___ Exercise data
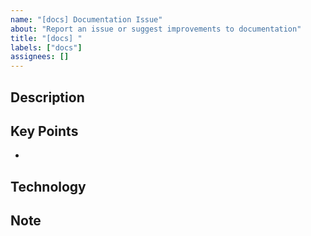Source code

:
 ```yaml
---
name: "[docs] Documentation Issue"
about: "Report an issue or suggest improvements to documentation"
title: "[docs] "
labels: ["docs"]
assignees: []
---
```


## Description
<!-- Describe the documentation issue in detail -->

## Key Points

-

## Technology
<!-- Typically not applicable, but add tools if needed -->

## Note
<!-- Additional notes or context -->
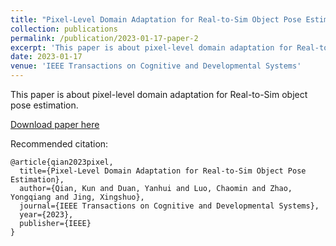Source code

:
 ```yaml
---
title: "Pixel-Level Domain Adaptation for Real-to-Sim Object Pose Estimation"
collection: publications
permalink: /publication/2023-01-17-paper-2
excerpt: 'This paper is about pixel-level domain adaptation for Real-to-Sim object pose estimation.'
date: 2023-01-17
venue: 'IEEE Transactions on Cognitive and Developmental Systems'
---
```

This paper is about pixel-level domain adaptation for Real-to-Sim object pose estimation.

[Download paper here](http://rancho-zhao.github.io/files/Paper2.pdf)

Recommended citation: 
```
@article{qian2023pixel,
  title={Pixel-Level Domain Adaptation for Real-to-Sim Object Pose Estimation},
  author={Qian, Kun and Duan, Yanhui and Luo, Chaomin and Zhao, Yongqiang and Jing, Xingshuo},
  journal={IEEE Transactions on Cognitive and Developmental Systems},
  year={2023},
  publisher={IEEE}
}
```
______
→ Work request:
Final stretch of the data: repeat exactly each line from the one containing "## Key Points" through the last, and omit all pictures.

→ Solution:
## Key Points

-

## Technology
<!-- Typically not applicable, but add tools if needed -->

## Note
<!-- Additional notes or context -->
Source code

:
 ```yaml
---
title: "Pixel-Level Domain Adaptation for Real-to-Sim Object Pose Estimation"
collection: publications
permalink: /publication/2023-01-17-paper-2
excerpt: 'This paper is about pixel-level domain adaptation for Real-to-Sim object pose estimation.'
date: 2023-01-17
venue: 'IEEE Transactions on Cognitive and Developmental Systems'
---
```

This paper is about pixel-level domain adaptation for Real-to-Sim object pose estimation.

[Download paper here](http://rancho-zhao.github.io/files/Paper2.pdf)

Recommended citation: 
```
@article{qian2023pixel,
  title={Pixel-Level Domain Adaptation for Real-to-Sim Object Pose Estimation},
  author={Qian, Kun and Duan, Yanhui and Luo, Chaomin and Zhao, Yongqiang and Jing, Xingshuo},
  journal={IEEE Transactions on Cognitive and Developmental Systems},
  year={2023},
  publisher={IEEE}
}
```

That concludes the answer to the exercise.